### [INSTRUCTIONS FOR THE TASK]
Exactly as they appear, output all of the records. Skip any images.

### [DATA TO USE]
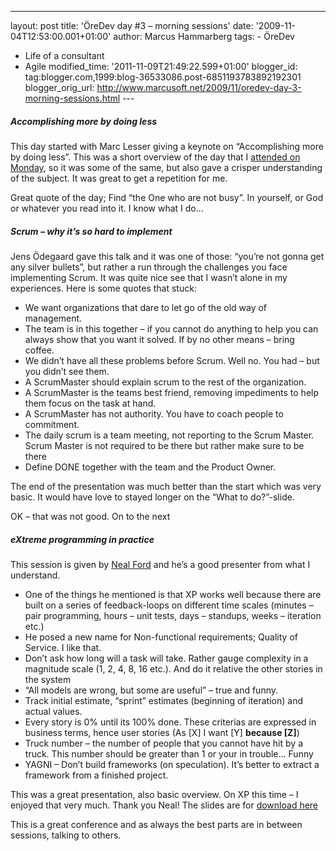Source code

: ---
layout: post
title: 'ÖreDev day \#3 – morning sessions' date: '2009-11-04T12:53:00.001+01:00'
author: Marcus Hammarberg
tags: -
ÖreDev
  - Life of a consultant
   - Agile
modified_time: '2011-11-09T21:49:22.599+01:00'
blogger_id: tag:blogger.com,1999:blog-36533086.post-6851193783892192301
blogger_orig_url: http://www.marcusoft.net/2009/11/oredev-day-3-morning-sessions.html ---

##### Accomplishing more by doing less

This day started with Marc Lesser giving a keynote on “Accomplishing
more by doing less”. This was a short overview of the day that I <a
href="http://www.marcusoft.net/2009/11/oredev-day-1-accomplishing-more-by.html"
target="_blank">attended on Monday</a>, so it was some of the same, but
also gave a crisper understanding of the subject. It was great to get a
repetition for me.

Great quote of the day; Find “the One who are not busy”. In yourself, or
God or whatever you read into it. I know what I do…

##### Scrum – why it’s so hard to implement

Jens Ödegaard gave this talk and it was one of those: “you’re not gonna
get any silver bullets”, but rather a run through the challenges you
face implementing Scrum. It was quite nice see that I wasn’t alone in my
experiences. Here is some quotes that stuck:

-   We want organizations that dare to let go of the old way of
    management.
-   The team is in this together – if you cannot do anything to help you
    can always show that you want it solved. If by no other means –
    bring coffee.
-   We didn’t have all these problems before Scrum. Well no. You had –
    but you didn’t see them.
-   A ScrumMaster should explain scrum to the rest of the organization.
-   A ScrumMaster is the teams best friend, removing impediments to help
    them focus on the task at hand.
-   A ScrumMaster has not authority. You have to coach people to
    commitment.
-   The daily scrum is a team meeting, not reporting to the Scrum
    Master. Scrum Master is not required to be there but rather make
    sure to be there
-   Define DONE together with the team and the Product Owner.

The end of the presentation was much better than the start which was
very basic. It would have love to stayed longer on the “What to
do?”-slide.

OK – that was not good. On to the next

##### eXtreme programming in practice

This session is given by
<a href="http://www.nealford.com/" target="_blank">Neal Ford</a> and
he’s a good presenter from what I understand.

-   One of the things he mentioned is that XP works well because there
    are built on a series of feedback-loops on different time scales
    (minutes – pair programming, hours – unit tests, days – standups,
    weeks – iteration etc.)
-   He posed a new name for Non-functional requirements; Quality of
    Service. I like that.
-   Don’t ask how long will a task will take. Rather gauge complexity in
    a magnitude scale (1, 2, 4, 8, 16 etc.). And do it relative the
    other stories in the system
-   “All models are wrong, but some are useful” – true and funny.
-   Track initial estimate, “sprint” estimates (beginning of iteration)
    and actual values.
-   Every story is 0% until its 100% done. These criterias are expressed
    in business terms, hence user stories (As \[X\] I want \[Y\]
    **because \[Z\]**)
-   Truck number – the number of people that you cannot have hit by a
    truck. This number should be greater than 1 or your in trouble…
    Funny
-   YAGNI – Don’t build frameworks (on speculation). It’s better to
    extract a framework from a finished project.

This was a great presentation, also basic overview. On XP this time – I
enjoyed that very much. Thank you Neal! The slides are for
<a href="http://github.com/nealford" target="_blank">download here</a>

This is a great conference and as always the best parts are in between
sessions, talking to others.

### [EXERCISE RESPONSE]
Source code

: ---
layout: post
title: 'ÖreDev day \#3 – morning sessions' date: '2009-11-04T12:53:00.001+01:00'
author: Marcus Hammarberg
tags: -
ÖreDev
  - Life of a consultant
   - Agile
modified_time: '2011-11-09T21:49:22.599+01:00'
blogger_id: tag:blogger.com,1999:blog-36533086.post-6851193783892192301
blogger_orig_url: http://www.marcusoft.net/2009/11/oredev-day-3-morning-sessions.html ---

##### Accomplishing more by doing less

This day started with Marc Lesser giving a keynote on “Accomplishing
more by doing less”. This was a short overview of the day that I <a
href="http://www.marcusoft.net/2009/11/oredev-day-1-accomplishing-more-by.html"
target="_blank">attended on Monday</a>, so it was some of the same, but
also gave a crisper understanding of the subject. It was great to get a
repetition for me.

Great quote of the day; Find “the One who are not busy”. In yourself, or
God or whatever you read into it. I know what I do…

##### Scrum – why it’s so hard to implement

Jens Ödegaard gave this talk and it was one of those: “you’re not gonna
get any silver bullets”, but rather a run through the challenges you
face implementing Scrum. It was quite nice see that I wasn’t alone in my
experiences. Here is some quotes that stuck:

-   We want organizations that dare to let go of the old way of
    management.
-   The team is in this together – if you cannot do anything to help you
    can always show that you want it solved. If by no other means –
    bring coffee.
-   We didn’t have all these problems before Scrum. Well no. You had –
    but you didn’t see them.
-   A ScrumMaster should explain scrum to the rest of the organization.
-   A ScrumMaster is the teams best friend, removing impediments to help
    them focus on the task at hand.
-   A ScrumMaster has not authority. You have to coach people to
    commitment.
-   The daily scrum is a team meeting, not reporting to the Scrum
    Master. Scrum Master is not required to be there but rather make
    sure to be there
-   Define DONE together with the team and the Product Owner.

The end of the presentation was much better than the start which was
very basic. It would have love to stayed longer on the “What to
do?”-slide.

OK – that was not good. On to the next

##### eXtreme programming in practice

This session is given by
<a href="http://www.nealford.com/" target="_blank">Neal Ford</a> and
he’s a good presenter from what I understand.

-   One of the things he mentioned is that XP works well because there
    are built on a series of feedback-loops on different time scales
    (minutes – pair programming, hours – unit tests, days – standups,
    weeks – iteration etc.)
-   He posed a new name for Non-functional requirements; Quality of
    Service. I like that.
-   Don’t ask how long will a task will take. Rather gauge complexity in
    a magnitude scale (1, 2, 4, 8, 16 etc.). And do it relative the
    other stories in the system
-   “All models are wrong, but some are useful” – true and funny.
-   Track initial estimate, “sprint” estimates (beginning of iteration)
    and actual values.
-   Every story is 0% until its 100% done. These criterias are expressed
    in business terms, hence user stories (As \[X\] I want \[Y\]
    **because \[Z\]**)
-   Truck number – the number of people that you cannot have hit by a
    truck. This number should be greater than 1 or your in trouble…
    Funny
-   YAGNI – Don’t build frameworks (on speculation). It’s better to
    extract a framework from a finished project.

This was a great presentation, also basic overview. On XP this time – I
enjoyed that very much. Thank you Neal! The slides are for
<a href="http://github.com/nealford" target="_blank">download here</a>

This is a great conference and as always the best parts are in between
sessions, talking to others.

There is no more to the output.